Huntley School Administrators Refuse Audit Request from Citizen Financial Advisory Committee

I wrote about how two members of District 158’s Financial Advisory Committee (FAC) went to the Board’s Finance committee meeting last month.

When it came time to discuss the audit there were no copies of the draft of the audit for anyone in the audience.

Not exactly a model for transparency.

Now turn to last Tuesday night—about three weeks later. The Financial Advisory Committee held its quarterly meeting.

On the agenda was an update of the audit.

In past years this committee reviewed the draft of the audit.

Seems like an appropriate role for a Financial Advisory Committee.

But not this year.

No audit information for them.

Makes you wonder what is revealed in the audit, doesn’t it?

When committee members asked for copies of the audit, the fiscal office administrator, Teresa Ferrier, refused to provide copies of the draft of the audit.

How?

By saying the audit was on the district web site.

But members said they looked that day and it wasn’t there.

Then Mrs. Ferrier thought she might try a Huntley two-step:

Copies were available at the meeting.

Except they weren’t. (Maybe you can find it now.)

This technique didn’t work because the FAC members said they were at the meeting and were told there were no copies for the audience.

Seeing a train wreck in progress in front of a Northwest Herald reporter and a teachers’ union co-president, board member Larry Snow in the audience suggested copies of the audit be made and passed out at the meeting.

Then Mrs. Ferrier made an interesting admission.

She said she couldn’t distribute copies of the audit unless she phoned Superintendent Burkey and he approved it.

Forget the fact that the document was discussed at length weeks before at a public meeting.

In the Huntley school district strange rules apply.

A committee of the board is not going to receive financial audit information apparently until the superintendent deems it’s time.

Was the phone call made to Burkey and he turned down the request?

Or was the committee blown off by his subordinate’s not bothering to make the phone call?

Either way, the committee didn’t receive a copy of the audit that night.

One member of the FAC called a spade a spade and said with $1.5 million of errors it looked like the audit work was sloppy.

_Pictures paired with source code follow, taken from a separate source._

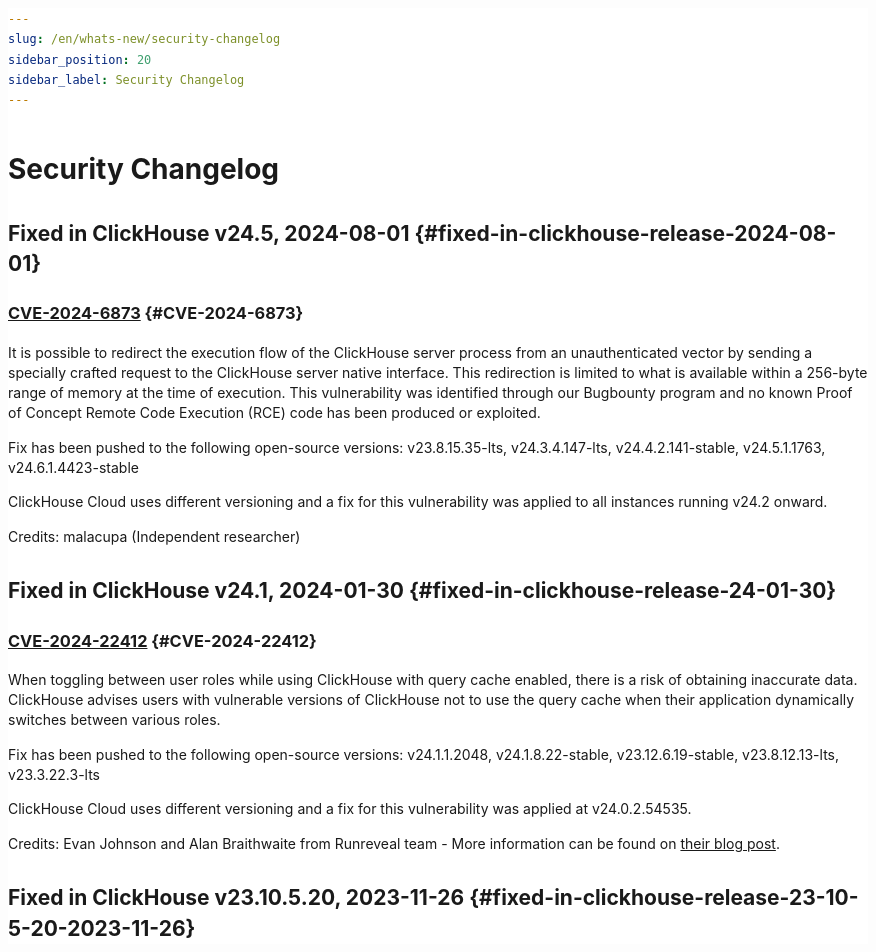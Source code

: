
 ```yaml
---
slug: /en/whats-new/security-changelog
sidebar_position: 20
sidebar_label: Security Changelog
---
```


# Security Changelog

## Fixed in ClickHouse v24.5, 2024-08-01 {#fixed-in-clickhouse-release-2024-08-01}

### [CVE-2024-6873](https://github.com/ClickHouse/ClickHouse/security/advisories/GHSA-432f-r822-j66f) {#CVE-2024-6873}

It is possible to redirect the execution flow of the ClickHouse server process from an unauthenticated vector by sending a specially crafted request to the ClickHouse server native interface. This redirection is limited to what is available within a 256-byte range of memory at the time of execution. This vulnerability was identified through our Bugbounty program and no known Proof of Concept Remote Code Execution (RCE) code has been produced or exploited.

Fix has been pushed to the following open-source versions: v23.8.15.35-lts, v24.3.4.147-lts, v24.4.2.141-stable, v24.5.1.1763, v24.6.1.4423-stable

ClickHouse Cloud uses different versioning and a fix for this vulnerability was applied to all instances running v24.2 onward.

Credits:  malacupa (Independent researcher)

## Fixed in ClickHouse v24.1, 2024-01-30 {#fixed-in-clickhouse-release-24-01-30}

### [CVE-2024-22412](https://github.com/ClickHouse/ClickHouse/security/advisories/GHSA-45h5-f7g3-gr8r) {#CVE-2024-22412}

When toggling between user roles while using ClickHouse with query cache enabled, there is a risk of obtaining inaccurate data. ClickHouse advises users with vulnerable versions of ClickHouse not to use the query cache when their application dynamically switches between various roles.

Fix has been pushed to the following open-source versions: v24.1.1.2048, v24.1.8.22-stable, v23.12.6.19-stable, v23.8.12.13-lts, v23.3.22.3-lts

ClickHouse Cloud uses different versioning and a fix for this vulnerability was applied at v24.0.2.54535.

Credits:  Evan Johnson and Alan Braithwaite from Runreveal team - More information can be found on [their blog post](https://blog.runreveal.com/cve-2024-22412-behind-the-bug-a-classic-caching-problem-in-the-clickhouse-query-cache/).

## Fixed in ClickHouse v23.10.5.20, 2023-11-26 {#fixed-in-clickhouse-release-23-10-5-20-2023-11-26}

This didn’t sit very well with Mrs. Ferrier who took umbrage to the remark. Ferrier said words to the effect that she is very proud of the precise accounting the fiscal office does.

Precise accounting and good work?

  • Large material accounting errors that got past the auditor
  • Internal control deficiencies that are first disclosed by the auditor to the entire Board at a public meeting

Huntley school administrators have a history of orchestrating financial deceptions.

And fooling the independent auditor.

In times past, hundreds of buses were depreciated that didn’t exist (to inflate how much money the state owes the district). The records of who sent in those false reimbursement claims disappeared.

When administrators inflated school attendance records to the state, that was a deception.

When they forgot to tell residents before the 55-cent tax increase referendum vote how $5 million in new unbudgeted money was a couple weeks away that was a deception. (All Superintendent Steve Swanson had to do was fax in a signed form to the state saying, “Okay, please send us the $5 million now.”)

It seems apparent someone in the fiscal office knew the district’s property tax revenue was being inflated in 2007 above how the original audit said it was calculated. And again when the fiscal office gave the auditor more inflated numbers for 2008’s audit.

Why would Superintendent Burkey reportedly exercise such tight personal control over release of the audit to board-appointed advisers?

What is there to hide in the audit?

One thing is probably the material internal control deficiencies that the auditor disclosed for the first time at a public meeting. There should be no surprise about that considering what former Chief Financial Officer Stacie Talbert discovered and reported to the board a year ago.

If the board majority wanted full disclosure in a timely fashion, I doubt Superintendent Burkey would be withholding such information.